School of Biosciences and Technology, Vellore Institute of Technology (VIT), Vellore, Tamil Nadu, 632014, India.
Department of Biochemistry, Centre of Molecular Medicine and Diagnostics (COMManD), Saveetha Dental College & Hospitals, Saveetha Institute of Medical and Technical Sciences, Saveetha University, Chennai, 600077, Tamil Nadu, India.
Med Oncol. 2023 Apr 15;40(5):149. doi: 10.1007/s12032-023-01997-9.
Cervical cancer (CC) is the fourth leading cause of cancer death (~ 324,000 deaths annually) among women internationally, with 85% of these deaths reported in developing regions, particularly sub-Saharan Africa and Southeast Asia. Human papillomavirus (HPV) is considered the major driver of CC, and with the availability of the prophylactic vaccine, HPV-associated CC is expected to be eliminated soon. However, female patients with advanced-stage cervical cancer demonstrated a high recurrence rate (50-70%) within two years of completing radiochemotherapy. Currently, 90% of failures in chemotherapy are during the invasion and metastasis of cancers related to drug resistance. Although molecular target therapies have shown promising results in the lab, they have had little success in patients due to the tumor heterogeneity fueling resistance to these therapies and bypass the targeted signaling pathway.
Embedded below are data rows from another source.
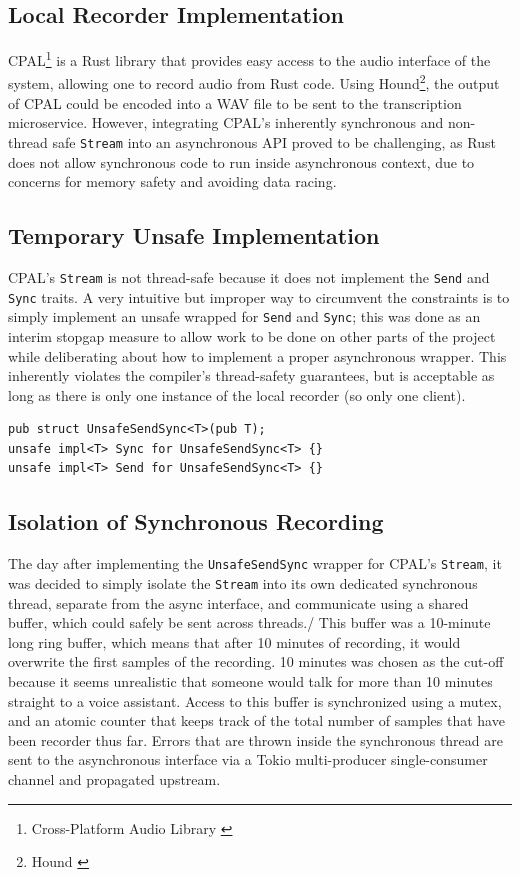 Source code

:\subsection{Local Recorder Implementation}
CPAL\footnote{Cross-Platform Audio Library \cite{cpal}} is a Rust library that provides easy access to the audio interface of the system,
allowing one to record audio from Rust code. Using Hound\footnote{Hound \cite{hound}}, the output of CPAL could be encoded into a WAV file
to be sent to the transcription microservice. However, integrating CPAL's inherently synchronous and non-thread safe \texttt{Stream} into an asynchronous API
proved to be challenging, as Rust does not allow synchronous code to run inside asynchronous context, due to concerns for memory safety and avoiding data racing.

\subsection{Temporary Unsafe Implementation}
CPAL's \texttt{Stream} is not thread-safe because it does not implement the \texttt{Send} and \texttt{Sync} traits.
A very intuitive but improper way to circumvent the constraints is to simply implement an unsafe wrapped for \texttt{Send} and \texttt{Sync};
this was done as an interim stopgap measure to allow work to be done on other parts of the project while deliberating about how to implement a proper asynchronous wrapper.
This inherently violates the compiler's thread-safety guarantees, but is acceptable as long as there is only one instance of the local recorder (so only one client).

\begin{verbatim}
pub struct UnsafeSendSync<T>(pub T);
unsafe impl<T> Sync for UnsafeSendSync<T> {}
unsafe impl<T> Send for UnsafeSendSync<T> {}
\end{verbatim}

\subsection{Isolation of Synchronous Recording}
The day after implementing the \texttt{UnsafeSendSync} wrapper for CPAL's \texttt{Stream}, it was decided to simply isolate the \texttt{Stream}
into its own dedicated synchronous thread, separate from the async interface, and communicate using a shared buffer, which could safely be sent across threads./
This buffer was a 10-minute long ring buffer, which means that after 10 minutes of recording, it would overwrite the first samples of the recording.
10 minutes was chosen as the cut-off because it seems unrealistic that someone would talk for more than 10 minutes straight to a voice assistant.
Access to this buffer is synchronized using a mutex, and an atomic counter that keeps track of the total number of samples that have been recorder thus far.
Errors that are thrown inside the synchronous thread are sent to the asynchronous interface via a Tokio multi-producer single-consumer channel and propagated upstream.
The last two decades have seen the emergence of immunotherapy, especially immune checkpoint blockade (ICB) therapies, as an effective treatment against metastatic tumors. Unfortunately, only a small subgroup of patients (< 20%) have benefited from this approach, reflecting disease heterogeneity and manifestation with primary or acquired resistance over time. Thus, understanding the mechanisms driving drug resistance in CC could significantly improve the quality of medical care for cancer patients and steer them to accurate, individualized treatment. The rise of artificial intelligence and machine learning has also been a pivotal factor in cancer drug discovery. With the advancement in such technology, cervical cancer screening and diagnosis are expected to become easier. This review will systematically discuss the different tumor-intrinsic and extrinsic mechanisms CC cells to adapt to resist current treatments and scheme novel strategies to overcome cancer drug resistance.
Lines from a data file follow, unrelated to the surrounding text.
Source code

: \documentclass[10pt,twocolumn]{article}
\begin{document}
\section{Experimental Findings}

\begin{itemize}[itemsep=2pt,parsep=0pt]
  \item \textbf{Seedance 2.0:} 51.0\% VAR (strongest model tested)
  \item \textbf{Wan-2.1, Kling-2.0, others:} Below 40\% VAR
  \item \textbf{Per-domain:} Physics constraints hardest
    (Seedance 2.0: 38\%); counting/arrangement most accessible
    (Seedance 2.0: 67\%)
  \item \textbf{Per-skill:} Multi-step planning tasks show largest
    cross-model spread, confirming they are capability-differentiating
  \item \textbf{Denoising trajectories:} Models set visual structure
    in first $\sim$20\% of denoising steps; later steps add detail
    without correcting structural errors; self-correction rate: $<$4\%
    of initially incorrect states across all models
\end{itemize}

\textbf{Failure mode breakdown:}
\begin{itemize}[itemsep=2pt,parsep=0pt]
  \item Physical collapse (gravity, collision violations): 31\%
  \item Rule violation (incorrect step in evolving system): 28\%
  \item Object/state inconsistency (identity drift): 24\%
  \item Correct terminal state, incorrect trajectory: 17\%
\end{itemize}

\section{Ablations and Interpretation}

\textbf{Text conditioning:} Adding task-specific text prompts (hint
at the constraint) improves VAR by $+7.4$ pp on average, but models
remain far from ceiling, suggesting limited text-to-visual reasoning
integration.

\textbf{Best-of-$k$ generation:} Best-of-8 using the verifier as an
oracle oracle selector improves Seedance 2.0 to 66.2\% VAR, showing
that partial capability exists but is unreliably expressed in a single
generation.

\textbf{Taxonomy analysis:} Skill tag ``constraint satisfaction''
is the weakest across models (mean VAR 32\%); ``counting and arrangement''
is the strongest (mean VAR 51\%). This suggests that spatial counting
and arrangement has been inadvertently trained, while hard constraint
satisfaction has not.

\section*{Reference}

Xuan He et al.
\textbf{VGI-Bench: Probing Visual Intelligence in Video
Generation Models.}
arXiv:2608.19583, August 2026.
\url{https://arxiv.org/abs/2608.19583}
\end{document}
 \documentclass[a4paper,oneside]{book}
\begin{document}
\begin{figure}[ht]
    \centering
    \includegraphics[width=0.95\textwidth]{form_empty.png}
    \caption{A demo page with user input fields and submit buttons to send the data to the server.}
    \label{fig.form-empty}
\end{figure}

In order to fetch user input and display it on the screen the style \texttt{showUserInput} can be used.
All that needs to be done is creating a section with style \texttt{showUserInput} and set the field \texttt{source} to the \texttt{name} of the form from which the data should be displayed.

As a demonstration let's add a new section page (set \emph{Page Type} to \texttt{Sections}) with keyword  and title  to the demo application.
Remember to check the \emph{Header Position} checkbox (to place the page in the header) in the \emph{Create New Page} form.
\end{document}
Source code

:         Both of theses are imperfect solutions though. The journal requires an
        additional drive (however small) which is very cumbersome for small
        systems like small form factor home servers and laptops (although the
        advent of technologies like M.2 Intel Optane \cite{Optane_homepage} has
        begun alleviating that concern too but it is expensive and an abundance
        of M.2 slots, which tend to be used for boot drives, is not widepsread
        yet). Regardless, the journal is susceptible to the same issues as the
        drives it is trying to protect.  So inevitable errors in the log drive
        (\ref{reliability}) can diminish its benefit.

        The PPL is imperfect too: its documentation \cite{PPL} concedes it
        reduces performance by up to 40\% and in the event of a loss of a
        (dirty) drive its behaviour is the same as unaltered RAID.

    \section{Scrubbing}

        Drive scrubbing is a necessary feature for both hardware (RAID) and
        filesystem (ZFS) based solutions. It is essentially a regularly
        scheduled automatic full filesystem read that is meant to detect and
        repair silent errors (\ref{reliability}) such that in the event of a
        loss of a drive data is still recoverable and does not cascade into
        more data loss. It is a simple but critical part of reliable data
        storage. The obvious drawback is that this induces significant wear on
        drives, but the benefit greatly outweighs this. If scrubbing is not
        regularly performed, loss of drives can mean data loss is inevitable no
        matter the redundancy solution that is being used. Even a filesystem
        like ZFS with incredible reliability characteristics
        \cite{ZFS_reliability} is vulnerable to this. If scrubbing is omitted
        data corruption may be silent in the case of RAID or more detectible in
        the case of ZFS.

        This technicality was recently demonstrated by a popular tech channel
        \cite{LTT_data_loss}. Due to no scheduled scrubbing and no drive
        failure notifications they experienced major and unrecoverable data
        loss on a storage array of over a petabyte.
宫颈癌(CC)是全球女性癌症死亡的第四大原因(每年约有 32.4 万人死亡),其中 85%的死亡病例发生在发展中国家,特别是撒哈拉以南非洲和东南亚。人乳头瘤病毒(HPV)被认为是宫颈癌的主要驱动因素,随着预防性疫苗的问世,预计 HPV 相关宫颈癌将很快被消除。然而,接受放化疗的晚期宫颈癌女性患者在完成治疗后两年内复发率很高(50-70%)。目前,化疗失败的 90%发生在与耐药相关的癌症侵袭和转移期间。尽管分子靶向治疗在实验室中显示出了良好的效果,但由于肿瘤异质性导致对这些治疗方法产生耐药性并绕过靶向信号通路,它们在患者中的应用效果并不理想。过去二十年见证了免疫疗法的出现,特别是免疫检查点阻断(ICB)疗法,作为一种有效的转移性肿瘤治疗方法。不幸的是,只有一小部分患者(<20%)从中受益,这反映了疾病的异质性以及随着时间的推移表现出的原发性或获得性耐药。因此,了解导致宫颈癌耐药的机制可以显著提高癌症患者的医疗质量,并为他们提供准确的个体化治疗方案。人工智能和机器学习的兴起也是癌症药物发现的关键因素。随着这项技术的进步,宫颈癌的筛查和诊断有望变得更加容易。本综述将系统地讨论宫颈癌细胞适应现有治疗方法的不同内在和外在机制,并提出克服癌症药物耐药性的新策略。